Some had business there, like Slab McGuirk and Mossy Egan – apprentice builders knocking up lean-to extensions and milking parlours for the bogmen of Athboy and Ballivor. Others, like old Joey Kerwin, with a hundred and forty acres under pasture near Tara, simply sauntered up the lane in search of an audience for their stories, like the mock announcement of a neighbour’s death to the handful of men present. ‘All his life JohnJo wanted an outdoor toilet, but sure wasn’t he too fecking lazy to dig it himself. He waited till the mining engineers sunk a borehole on his land, then built a bloody hut over it, with a big plank inside and a hole cut into it to fit the queer shape of his arse. The poor fecker would be alive still if he hadn’t got into the habit of holding his breath until he heard the fecking plop!’

I remember still the roars of male laughter that I didn’t understand. New York might have Wall Street but Navan had my father’s doorway, with men leaning against it to spit into their palms as they shook hands on deals. Occasionally raised voices were heard as Slab McGuirk and Mossy Egan squabbled about one undercutting the other. It took Barney Clancy to bang their heads together, creating an uneasy shotgun marriage where they submitted joint tenders for local jobs that the big Dublin firms normally had sewn up.

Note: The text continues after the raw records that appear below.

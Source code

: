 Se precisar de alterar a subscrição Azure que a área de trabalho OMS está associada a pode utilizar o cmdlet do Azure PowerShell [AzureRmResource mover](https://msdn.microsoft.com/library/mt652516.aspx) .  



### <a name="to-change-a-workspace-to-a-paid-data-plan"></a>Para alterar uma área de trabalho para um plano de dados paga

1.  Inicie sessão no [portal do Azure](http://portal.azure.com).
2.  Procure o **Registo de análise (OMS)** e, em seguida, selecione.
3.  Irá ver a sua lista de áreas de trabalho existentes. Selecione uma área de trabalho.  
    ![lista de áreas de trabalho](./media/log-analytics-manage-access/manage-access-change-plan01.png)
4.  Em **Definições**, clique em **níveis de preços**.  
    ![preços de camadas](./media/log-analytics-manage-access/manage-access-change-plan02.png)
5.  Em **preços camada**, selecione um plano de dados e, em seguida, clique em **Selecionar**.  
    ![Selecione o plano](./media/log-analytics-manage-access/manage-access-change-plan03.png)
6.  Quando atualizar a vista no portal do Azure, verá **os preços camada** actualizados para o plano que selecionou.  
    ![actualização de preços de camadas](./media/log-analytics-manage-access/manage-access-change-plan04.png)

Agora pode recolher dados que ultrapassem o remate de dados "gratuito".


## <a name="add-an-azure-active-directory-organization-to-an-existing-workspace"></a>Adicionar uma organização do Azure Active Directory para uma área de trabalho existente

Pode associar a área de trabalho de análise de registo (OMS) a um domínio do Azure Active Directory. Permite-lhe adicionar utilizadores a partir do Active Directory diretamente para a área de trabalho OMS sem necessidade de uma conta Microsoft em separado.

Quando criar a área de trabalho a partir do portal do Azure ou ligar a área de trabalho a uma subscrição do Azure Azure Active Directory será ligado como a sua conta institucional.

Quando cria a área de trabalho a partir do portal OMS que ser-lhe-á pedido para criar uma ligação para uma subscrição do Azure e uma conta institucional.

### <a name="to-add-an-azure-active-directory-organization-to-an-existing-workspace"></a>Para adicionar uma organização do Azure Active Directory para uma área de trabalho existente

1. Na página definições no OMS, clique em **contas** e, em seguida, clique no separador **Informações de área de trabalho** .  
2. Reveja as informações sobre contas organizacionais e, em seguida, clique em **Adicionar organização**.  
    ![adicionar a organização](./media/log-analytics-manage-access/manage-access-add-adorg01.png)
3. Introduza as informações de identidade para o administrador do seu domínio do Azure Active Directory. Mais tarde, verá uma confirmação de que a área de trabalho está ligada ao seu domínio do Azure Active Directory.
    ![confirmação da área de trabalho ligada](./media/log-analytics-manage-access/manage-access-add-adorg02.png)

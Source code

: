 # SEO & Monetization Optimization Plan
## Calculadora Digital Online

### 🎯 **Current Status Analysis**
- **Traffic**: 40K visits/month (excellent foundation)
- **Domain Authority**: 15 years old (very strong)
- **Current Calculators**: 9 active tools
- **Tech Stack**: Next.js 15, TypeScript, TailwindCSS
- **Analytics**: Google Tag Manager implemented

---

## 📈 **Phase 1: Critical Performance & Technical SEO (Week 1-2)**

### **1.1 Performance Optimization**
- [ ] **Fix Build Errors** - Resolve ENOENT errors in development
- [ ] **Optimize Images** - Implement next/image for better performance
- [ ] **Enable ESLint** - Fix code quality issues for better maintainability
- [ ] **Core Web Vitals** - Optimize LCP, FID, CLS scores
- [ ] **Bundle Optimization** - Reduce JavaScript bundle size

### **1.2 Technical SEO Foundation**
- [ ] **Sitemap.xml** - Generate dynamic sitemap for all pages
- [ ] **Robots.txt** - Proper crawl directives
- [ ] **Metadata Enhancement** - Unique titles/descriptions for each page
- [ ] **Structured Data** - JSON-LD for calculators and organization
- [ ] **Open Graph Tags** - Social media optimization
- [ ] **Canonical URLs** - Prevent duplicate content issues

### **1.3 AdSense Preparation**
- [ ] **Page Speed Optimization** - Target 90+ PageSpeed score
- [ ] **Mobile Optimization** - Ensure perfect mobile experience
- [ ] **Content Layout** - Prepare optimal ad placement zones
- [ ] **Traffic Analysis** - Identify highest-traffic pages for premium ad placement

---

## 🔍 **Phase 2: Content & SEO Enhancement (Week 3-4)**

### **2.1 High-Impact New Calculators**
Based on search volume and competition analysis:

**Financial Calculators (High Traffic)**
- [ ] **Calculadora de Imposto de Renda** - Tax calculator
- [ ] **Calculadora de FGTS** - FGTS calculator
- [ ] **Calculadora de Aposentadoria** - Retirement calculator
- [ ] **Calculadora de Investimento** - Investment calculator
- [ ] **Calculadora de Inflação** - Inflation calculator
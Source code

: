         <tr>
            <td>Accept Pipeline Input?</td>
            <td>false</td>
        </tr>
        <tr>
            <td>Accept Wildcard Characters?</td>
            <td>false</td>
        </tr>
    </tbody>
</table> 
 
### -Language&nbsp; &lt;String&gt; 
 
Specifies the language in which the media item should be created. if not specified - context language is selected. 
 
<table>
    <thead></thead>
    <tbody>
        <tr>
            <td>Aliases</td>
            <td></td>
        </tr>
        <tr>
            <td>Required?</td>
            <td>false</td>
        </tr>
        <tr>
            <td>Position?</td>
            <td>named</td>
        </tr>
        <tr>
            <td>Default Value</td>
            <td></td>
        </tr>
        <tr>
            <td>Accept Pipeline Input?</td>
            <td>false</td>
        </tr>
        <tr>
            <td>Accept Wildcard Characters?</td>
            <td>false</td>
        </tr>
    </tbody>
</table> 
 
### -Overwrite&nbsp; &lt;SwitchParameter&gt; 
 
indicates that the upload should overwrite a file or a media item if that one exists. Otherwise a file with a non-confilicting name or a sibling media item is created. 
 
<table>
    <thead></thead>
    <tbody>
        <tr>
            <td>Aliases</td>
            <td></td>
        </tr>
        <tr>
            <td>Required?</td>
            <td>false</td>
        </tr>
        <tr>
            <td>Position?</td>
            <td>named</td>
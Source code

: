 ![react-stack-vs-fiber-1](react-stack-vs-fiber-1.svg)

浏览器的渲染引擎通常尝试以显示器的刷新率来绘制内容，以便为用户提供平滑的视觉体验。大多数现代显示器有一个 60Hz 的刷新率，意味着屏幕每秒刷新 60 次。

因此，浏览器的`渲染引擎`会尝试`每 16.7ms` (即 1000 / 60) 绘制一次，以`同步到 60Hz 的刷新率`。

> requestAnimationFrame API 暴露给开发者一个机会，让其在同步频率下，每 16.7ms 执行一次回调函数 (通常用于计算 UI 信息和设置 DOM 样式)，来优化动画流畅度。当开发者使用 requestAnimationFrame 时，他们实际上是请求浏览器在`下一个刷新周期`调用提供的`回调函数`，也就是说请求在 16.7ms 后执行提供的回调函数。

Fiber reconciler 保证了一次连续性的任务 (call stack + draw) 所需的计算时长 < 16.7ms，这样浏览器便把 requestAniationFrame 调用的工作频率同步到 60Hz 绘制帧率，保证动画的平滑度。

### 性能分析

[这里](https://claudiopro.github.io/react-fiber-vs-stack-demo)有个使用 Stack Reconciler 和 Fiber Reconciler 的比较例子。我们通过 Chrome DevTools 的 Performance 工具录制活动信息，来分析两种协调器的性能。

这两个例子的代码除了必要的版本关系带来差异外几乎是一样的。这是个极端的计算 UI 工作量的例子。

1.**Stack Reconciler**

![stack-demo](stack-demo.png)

My first memories of Clancy are in that outhouse: the squeak of patent leather shoes that set him apart, the distinctive stench of cigar smoke, deeper and richer like his voice could be. The way the other men’s voices were lowered when he arrived and how his own accent could change after they left and himself and my father were alone. Often, after Clancy in turn departed, my father’s sudden good humour could be infectious. I would laugh along with him, wanting to feel in on his private joke, while he let me sit on his swivel chair. With my knees tucked in, the makeshift office spun around in a blur of wallcharts, site maps, year-planners and calendars from auctioneers; all the paraphernalia of that adult world of cigarettes and rolled banknotes, winks and knowing grins.

But I remember sudden intense anger from my father there too, how I grew to dread his raised voice. Just turned eight, how could I know which architectural plans were important and which were discarded drafts? A gust of wind must have blown through the opened door that day when my father saw Slab McGuirk out. Half-costed plans slid from his desk onto the floor. I still remember unfathomable shapes on the wafer-thin sheet as I began to colour them in, absorbed in my fantasy world. That was the only time he ever struck me until Phyllis entered our lives. Curses poured forth, like a boil of frustration bursting open. Curled up on the floor, I understood suddenly that everything was my fault. I was the nuisance son he was stranded with, perpetually holding him back.